身体全体にまとわりつくような生ぬるさ。赤ちゃんを優しく包み込むおくるみとは違い、ふかふかの厚手のタオル生地ではなく、ぶよぶよの体脂肪のような物の中を漂う感覚。でも窮屈ではない。
次第に光を感じられるようになった。
まだ目が発達していないのか、ものは見えない。僅かな明暗の感覚が久しく思えた。まだ前世を終えたばかりだというのに。
そうか、赤ちゃんに転生するんだった。
16年前に自我なんてないし、記憶もない。当然だよね。
今はママの腕の中、ではないな、お風呂に入れてもらってる?ゆらゆらと揺れて…
ゆらゆらとゆらゆらと…
ちょっと速いな。それに大きく揺らしすぎだって!
揺れるというより揺さぶられてる?
違う!
流されてる!!!
溺れちゃう!助けて!ママ!
誰よわたしのことお風呂に入れてるの!
下手くそでしょこの人!
目が、目が回る!
どっちが上だ!?早く掬い上げて!本当に溺れちゃうよ!子供は溺れる時静かなんだよ!気づいてよ!
『どうやら無事、マリさんの魂は定着したようですね、ひとまず安心しました』
何処からともなく声が聞こえてきた。

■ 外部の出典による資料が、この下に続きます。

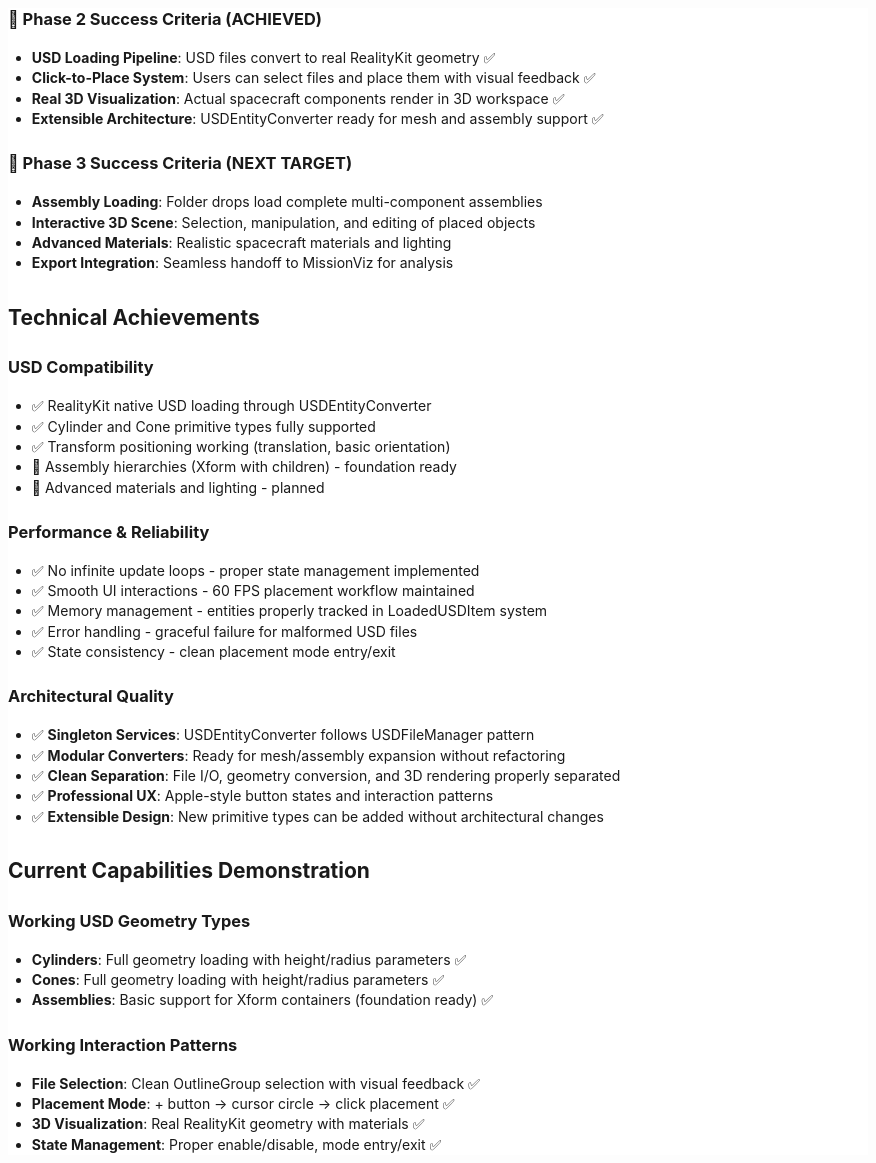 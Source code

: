 ### 🎉 Phase 2 Success Criteria (ACHIEVED)
- **USD Loading Pipeline**: USD files convert to real RealityKit geometry ✅
- **Click-to-Place System**: Users can select files and place them with visual feedback ✅
- **Real 3D Visualization**: Actual spacecraft components render in 3D workspace ✅
- **Extensible Architecture**: USDEntityConverter ready for mesh and assembly support ✅

### 🎯 Phase 3 Success Criteria (NEXT TARGET)
- **Assembly Loading**: Folder drops load complete multi-component assemblies
- **Interactive 3D Scene**: Selection, manipulation, and editing of placed objects
- **Advanced Materials**: Realistic spacecraft materials and lighting
- **Export Integration**: Seamless handoff to MissionViz for analysis

## Technical Achievements

### USD Compatibility
- ✅ RealityKit native USD loading through USDEntityConverter
- ✅ Cylinder and Cone primitive types fully supported
- ✅ Transform positioning working (translation, basic orientation)
- 🎯 Assembly hierarchies (Xform with children) - foundation ready
- 🎯 Advanced materials and lighting - planned

### Performance & Reliability  
- ✅ No infinite update loops - proper state management implemented
- ✅ Smooth UI interactions - 60 FPS placement workflow maintained  
- ✅ Memory management - entities properly tracked in LoadedUSDItem system
- ✅ Error handling - graceful failure for malformed USD files
- ✅ State consistency - clean placement mode entry/exit

### Architectural Quality
- ✅ **Singleton Services**: USDEntityConverter follows USDFileManager pattern
- ✅ **Modular Converters**: Ready for mesh/assembly expansion without refactoring
- ✅ **Clean Separation**: File I/O, geometry conversion, and 3D rendering properly separated
- ✅ **Professional UX**: Apple-style button states and interaction patterns
- ✅ **Extensible Design**: New primitive types can be added without architectural changes

## Current Capabilities Demonstration

### Working USD Geometry Types
- **Cylinders**: Full geometry loading with height/radius parameters ✅
- **Cones**: Full geometry loading with height/radius parameters ✅  
- **Assemblies**: Basic support for Xform containers (foundation ready) ✅

### Working Interaction Patterns
- **File Selection**: Clean OutlineGroup selection with visual feedback ✅
- **Placement Mode**: + button → cursor circle → click placement ✅
- **3D Visualization**: Real RealityKit geometry with materials ✅
- **State Management**: Proper enable/disable, mode entry/exit ✅
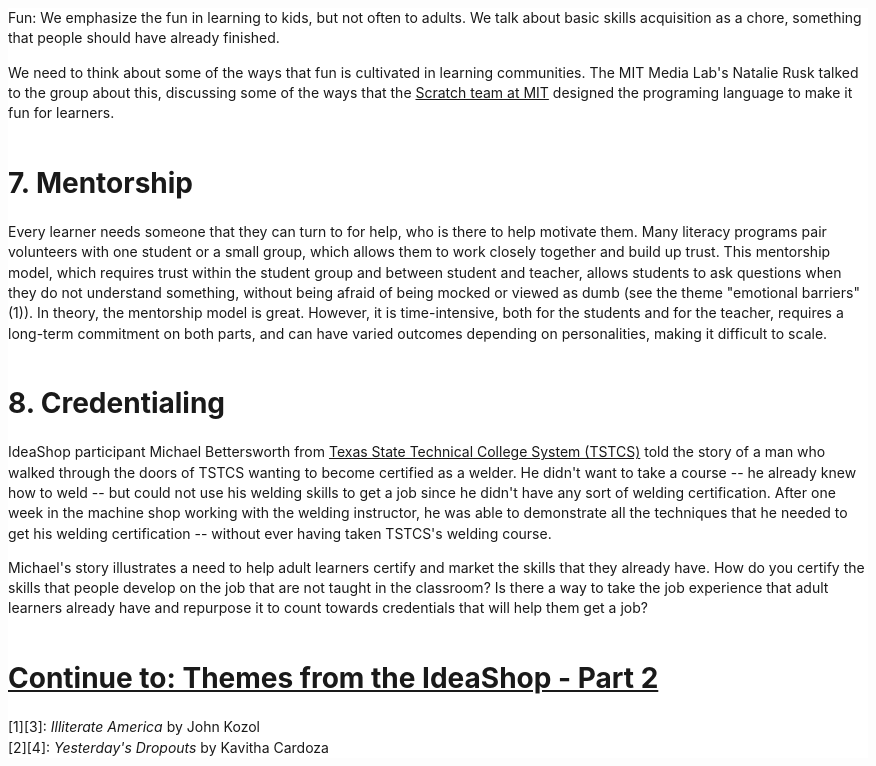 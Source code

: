 Fun: We emphasize the fun in learning to kids, but not often to adults. We talk about basic skills acquisition as a chore, something that people should have already finished. 

We need to think about some of the ways that fun is cultivated in learning communities. The MIT Media Lab's Natalie Rusk talked to the group about this, discussing some of the ways that the [Scratch team at MIT](http://scratch.mit.edu) designed the programing language to make it fun for learners.

# 7. Mentorship
Every learner needs someone that they can turn to for help, who is there to help motivate them. Many literacy programs pair volunteers with one student or a small group, which allows them to work closely together and build up trust. This mentorship model, which requires trust within the student group and between student and teacher, allows students to ask questions when they do not understand something, without being afraid of being mocked or viewed as dumb (see the theme "emotional barriers" (1)). In theory, the mentorship model is great. However, it is time-intensive, both for the students and for the teacher, requires a long-term commitment on both parts, and can have varied outcomes depending on personalities, making it difficult to scale.

# 8. Credentialing
IdeaShop participant Michael Bettersworth from [Texas State Technical College System (TSTCS)](http://www.tstc.edu/frontpage/) told the story of a man who walked through the doors of TSTCS wanting to become certified as a welder. He didn't want to take a course -- he already knew how to weld -- but could not use his welding skills to get a job since he didn't have any sort of welding certification. After one week in the machine shop working with the welding instructor, he was able to demonstrate all the techniques that he needed to get his welding certification -- without ever having taken TSTCS's welding course.

Michael's story illustrates a need to help adult learners certify and market the skills that they already have. How do you certify the skills that people develop on the job that are not taught in the classroom? Is there a way to take the job experience that adult learners already have and repurpose it to count towards credentials that will help them get a job? 

# [Continue to: Themes from the IdeaShop - Part 2](http://learn.media.mit.edu/mlw/drafts/2014/06/20/themes-from-the-ideashop-part-2.html)

[1][3]: _Illiterate America_ by John Kozol
<br>
[2][4]: _Yesterday's Dropouts_ by Kavitha Cardoza
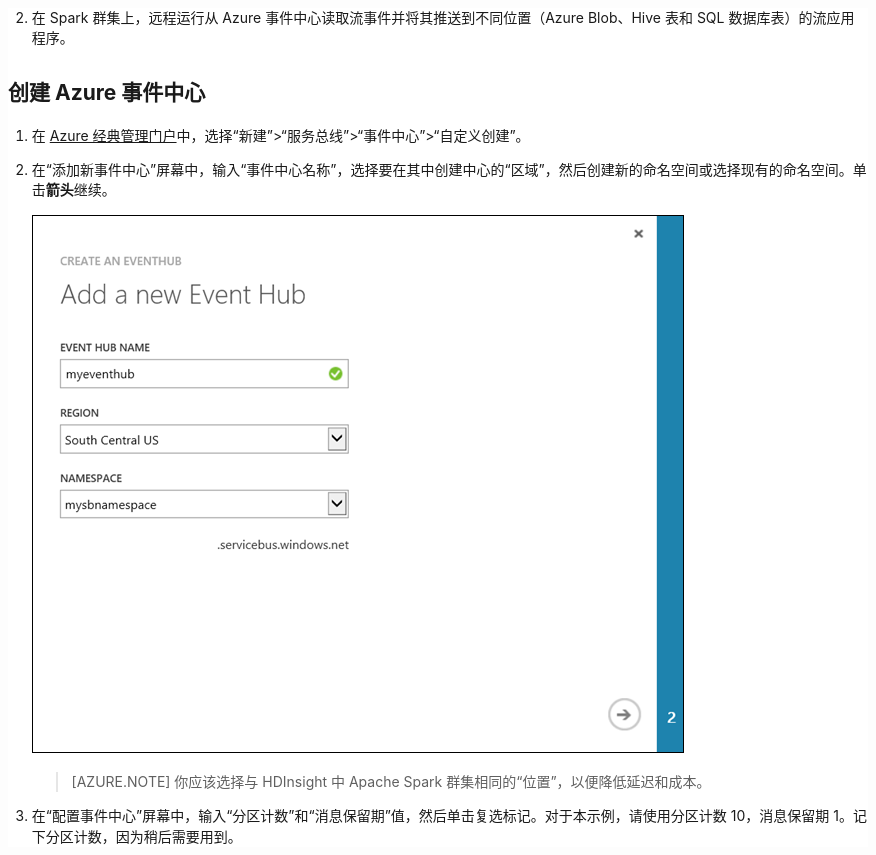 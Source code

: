 2. 在 Spark 群集上，远程运行从 Azure 事件中心读取流事件并将其推送到不同位置（Azure Blob、Hive 表和 SQL 数据库表）的流应用程序。

## 创建 Azure 事件中心

1. 在 [Azure 经典管理门户](https://manage.windowsazure.cn)中，选择“新建”>“服务总线”>“事件中心”>“自定义创建”。

2. 在“添加新事件中心”屏幕中，输入“事件中心名称”，选择要在其中创建中心的“区域”，然后创建新的命名空间或选择现有的命名空间。单击**箭头**继续。

	![向导页 1](./media/hdinsight-apache-spark-eventhub-streaming/hdispark.streaming.create.event.hub.png "创建 Azure 事件中心")

	> [AZURE.NOTE] 你应该选择与 HDInsight 中 Apache Spark 群集相同的“位置”，以便降低延迟和成本。

3. 在“配置事件中心”屏幕中，输入“分区计数”和“消息保留期”值，然后单击复选标记。对于本示例，请使用分区计数 10，消息保留期 1。记下分区计数，因为稍后需要用到。


[hdinsight-versions]: /documentation/articles/hdinsight-component-versioning-v1/
[hdinsight-upload-data]: /documentation/articles/hdinsight-upload-data/
[hdinsight-storage]: /documentation/articles/hdinsight-hadoop-use-blob-storage/
[azure-purchase-options]: /pricing/overview/
[azure-member-offers]: /pricing/member-offers/
[azure-trial]: /pricing/1rmb-trial/
[azure-management-portal]: https://manage.windowsazure.cn/
[azure-create-storageaccount]: /documentation/articles/storage-create-storage-account/
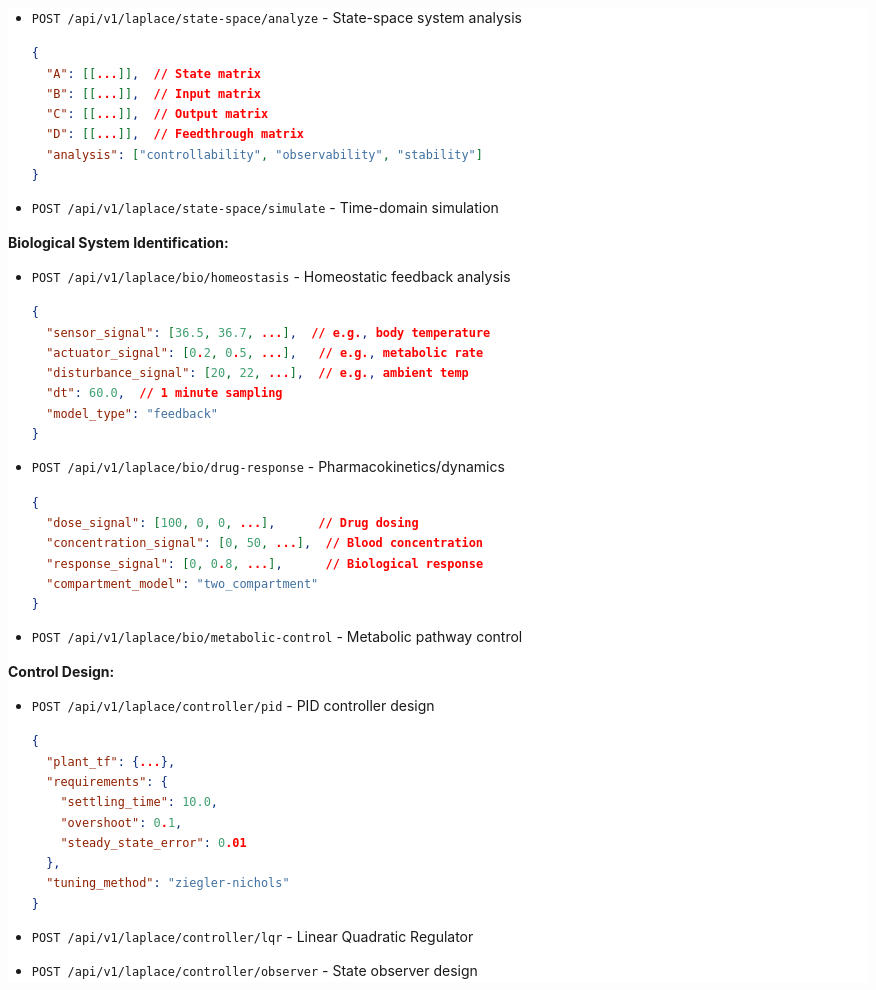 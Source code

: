    - `POST /api/v1/laplace/state-space/analyze` - State-space system analysis
     ```json
     {
       "A": [[...]],  // State matrix
       "B": [[...]],  // Input matrix
       "C": [[...]],  // Output matrix
       "D": [[...]],  // Feedthrough matrix
       "analysis": ["controllability", "observability", "stability"]
     }
     ```
   
   - `POST /api/v1/laplace/state-space/simulate` - Time-domain simulation
   
   **Biological System Identification:**
   - `POST /api/v1/laplace/bio/homeostasis` - Homeostatic feedback analysis
     ```json
     {
       "sensor_signal": [36.5, 36.7, ...],  // e.g., body temperature
       "actuator_signal": [0.2, 0.5, ...],   // e.g., metabolic rate
       "disturbance_signal": [20, 22, ...],  // e.g., ambient temp
       "dt": 60.0,  // 1 minute sampling
       "model_type": "feedback"
     }
     ```
   
   - `POST /api/v1/laplace/bio/drug-response` - Pharmacokinetics/dynamics
     ```json
     {
       "dose_signal": [100, 0, 0, ...],      // Drug dosing
       "concentration_signal": [0, 50, ...],  // Blood concentration
       "response_signal": [0, 0.8, ...],      // Biological response
       "compartment_model": "two_compartment"
     }
     ```
   
   - `POST /api/v1/laplace/bio/metabolic-control` - Metabolic pathway control
   
   **Control Design:**
   - `POST /api/v1/laplace/controller/pid` - PID controller design
     ```json
     {
       "plant_tf": {...},
       "requirements": {
         "settling_time": 10.0,
         "overshoot": 0.1,
         "steady_state_error": 0.01
       },
       "tuning_method": "ziegler-nichols"
     }
     ```
   
   - `POST /api/v1/laplace/controller/lqr` - Linear Quadratic Regulator
   - `POST /api/v1/laplace/controller/observer` - State observer design
   
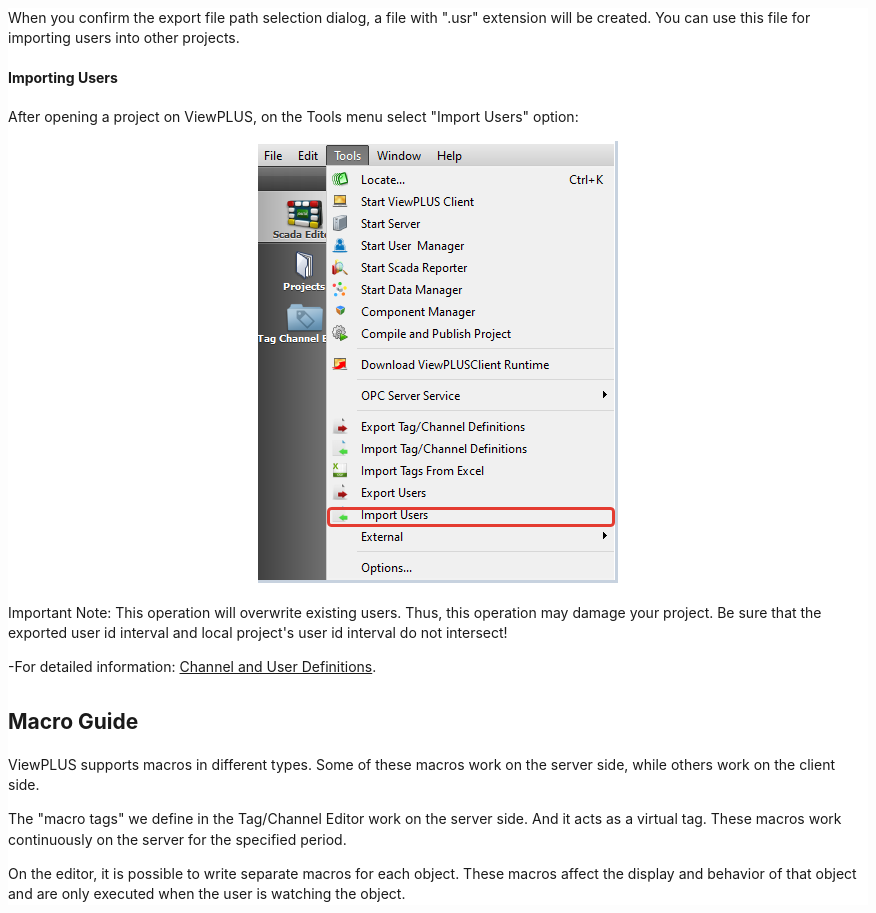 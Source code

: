 
</center>

When you confirm the export file path selection dialog, a file with ".usr" extension will be created. You can use this file for importing users into other projects.

#### Importing Users
After opening a project on ViewPLUS, on the Tools menu select "Import Users" option:

<center>

![import-users](/img/import-users.png)


</center>

Important Note: This operation will overwrite existing users. Thus, this operation may damage your project. Be sure that the exported user id interval and local project's user id interval do not intersect!

-For detailed information: [Channel and User Definitions](https://www.youtube.com/watch?v=cpywPnxuD00&list=PLJRed6B6rTSoT97Y58zzJDD5R9rQOzMak&index=22).

## Macro Guide

ViewPLUS supports macros in different types. Some of these macros work on the server side, while others work on the client side.

The "macro tags" we define in the Tag/Channel Editor work on the server side. And it acts as a virtual tag. These macros work continuously on the server for the specified period.

On the editor, it is possible to write separate macros for each object. These macros affect the display and behavior of that object and are only executed when the user is watching the object.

が、言葉の内容の10%すら理解できないほど、冷静さを失ってしまっていた。
どこが安心なのよ!早速大ピンチなんだけども!
『………』
無視しないでよ!もしもーし!助けてー!
嫌だ、せっかく生まれ変わったのに開幕バッドエンドじゃない!
神様!どうかわたしの声を聞いて!
頭の中での問答中に、咄嗟に出た“神様“というキーワードに、冷静さを少し取り戻せた。
そうじゃん!神様だよ!
わたしを助けてくれ…る…
あーーー生きてる人間に手助けできないんだったーーーー!
違う!サポート役がいるはず!
さっきの声!!!そうだ!
サポート役の人!わたし大ピンチ!助けて!ヘルプ!
『………』
なんも役立たねーじゃんかぁ!!
水飲んじゃってるよー!窒素するよー!聞こえてますかー!?
全然平気だわ。
全然苦しくないわ。相変わらず水中を激しく流されてる気がするけど、なんら苦じゃないわ…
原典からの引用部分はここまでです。